#### Task objective:
This task calls for every entry below to be repeated exactly.

#### Listed entries:

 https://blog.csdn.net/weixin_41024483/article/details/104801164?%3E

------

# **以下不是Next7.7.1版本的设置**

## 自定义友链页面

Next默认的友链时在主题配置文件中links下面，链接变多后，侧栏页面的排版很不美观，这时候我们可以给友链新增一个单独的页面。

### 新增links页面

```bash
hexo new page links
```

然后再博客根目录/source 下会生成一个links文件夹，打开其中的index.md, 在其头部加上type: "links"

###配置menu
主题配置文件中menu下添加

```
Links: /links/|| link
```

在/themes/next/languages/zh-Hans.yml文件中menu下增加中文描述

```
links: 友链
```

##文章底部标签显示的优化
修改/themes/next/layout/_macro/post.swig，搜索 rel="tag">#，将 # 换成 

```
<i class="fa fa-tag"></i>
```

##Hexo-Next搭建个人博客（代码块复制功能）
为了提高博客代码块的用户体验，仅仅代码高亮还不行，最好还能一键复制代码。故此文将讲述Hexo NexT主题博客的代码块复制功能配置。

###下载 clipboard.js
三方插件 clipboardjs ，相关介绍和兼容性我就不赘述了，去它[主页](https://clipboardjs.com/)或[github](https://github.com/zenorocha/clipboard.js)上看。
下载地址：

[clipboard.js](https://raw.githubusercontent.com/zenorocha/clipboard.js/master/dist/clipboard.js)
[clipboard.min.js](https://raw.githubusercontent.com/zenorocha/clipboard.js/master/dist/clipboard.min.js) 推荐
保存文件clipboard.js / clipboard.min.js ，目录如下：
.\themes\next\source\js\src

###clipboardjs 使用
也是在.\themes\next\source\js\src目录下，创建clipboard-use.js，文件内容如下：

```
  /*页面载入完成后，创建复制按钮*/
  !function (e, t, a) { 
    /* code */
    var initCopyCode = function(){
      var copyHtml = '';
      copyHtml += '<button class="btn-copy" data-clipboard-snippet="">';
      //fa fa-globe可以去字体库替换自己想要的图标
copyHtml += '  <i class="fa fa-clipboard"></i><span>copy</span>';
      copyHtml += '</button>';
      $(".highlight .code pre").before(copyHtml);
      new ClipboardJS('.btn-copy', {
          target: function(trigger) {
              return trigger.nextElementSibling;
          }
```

#### Solved exercise:
 https://blog.csdn.net/weixin_41024483/article/details/104801164?%3E

------

# **以下不是Next7.7.1版本的设置**

## 自定义友链页面

Next默认的友链时在主题配置文件中links下面，链接变多后，侧栏页面的排版很不美观，这时候我们可以给友链新增一个单独的页面。

### 新增links页面

```bash
hexo new page links
```

然后再博客根目录/source 下会生成一个links文件夹，打开其中的index.md, 在其头部加上type: "links"

###配置menu
主题配置文件中menu下添加

```
Links: /links/|| link
```

在/themes/next/languages/zh-Hans.yml文件中menu下增加中文描述

```
links: 友链
```

##文章底部标签显示的优化
修改/themes/next/layout/_macro/post.swig，搜索 rel="tag">#，将 # 换成 

```
<i class="fa fa-tag"></i>
```

##Hexo-Next搭建个人博客（代码块复制功能）
为了提高博客代码块的用户体验，仅仅代码高亮还不行，最好还能一键复制代码。故此文将讲述Hexo NexT主题博客的代码块复制功能配置。

###下载 clipboard.js
三方插件 clipboardjs ，相关介绍和兼容性我就不赘述了，去它[主页](https://clipboardjs.com/)或[github](https://github.com/zenorocha/clipboard.js)上看。
下载地址：

[clipboard.js](https://raw.githubusercontent.com/zenorocha/clipboard.js/master/dist/clipboard.js)
[clipboard.min.js](https://raw.githubusercontent.com/zenorocha/clipboard.js/master/dist/clipboard.min.js) 推荐
保存文件clipboard.js / clipboard.min.js ，目录如下：
.\themes\next\source\js\src

###clipboardjs 使用
也是在.\themes\next\source\js\src目录下，创建clipboard-use.js，文件内容如下：

```
  /*页面载入完成后，创建复制按钮*/
  !function (e, t, a) { 
    /* code */
    var initCopyCode = function(){
      var copyHtml = '';
      copyHtml += '<button class="btn-copy" data-clipboard-snippet="">';
      //fa fa-globe可以去字体库替换自己想要的图标
copyHtml += '  <i class="fa fa-clipboard"></i><span>copy</span>';
      copyHtml += '</button>';
      $(".highlight .code pre").before(copyHtml);
      new ClipboardJS('.btn-copy', {
          target: function(trigger) {
              return trigger.nextElementSibling;
          }
```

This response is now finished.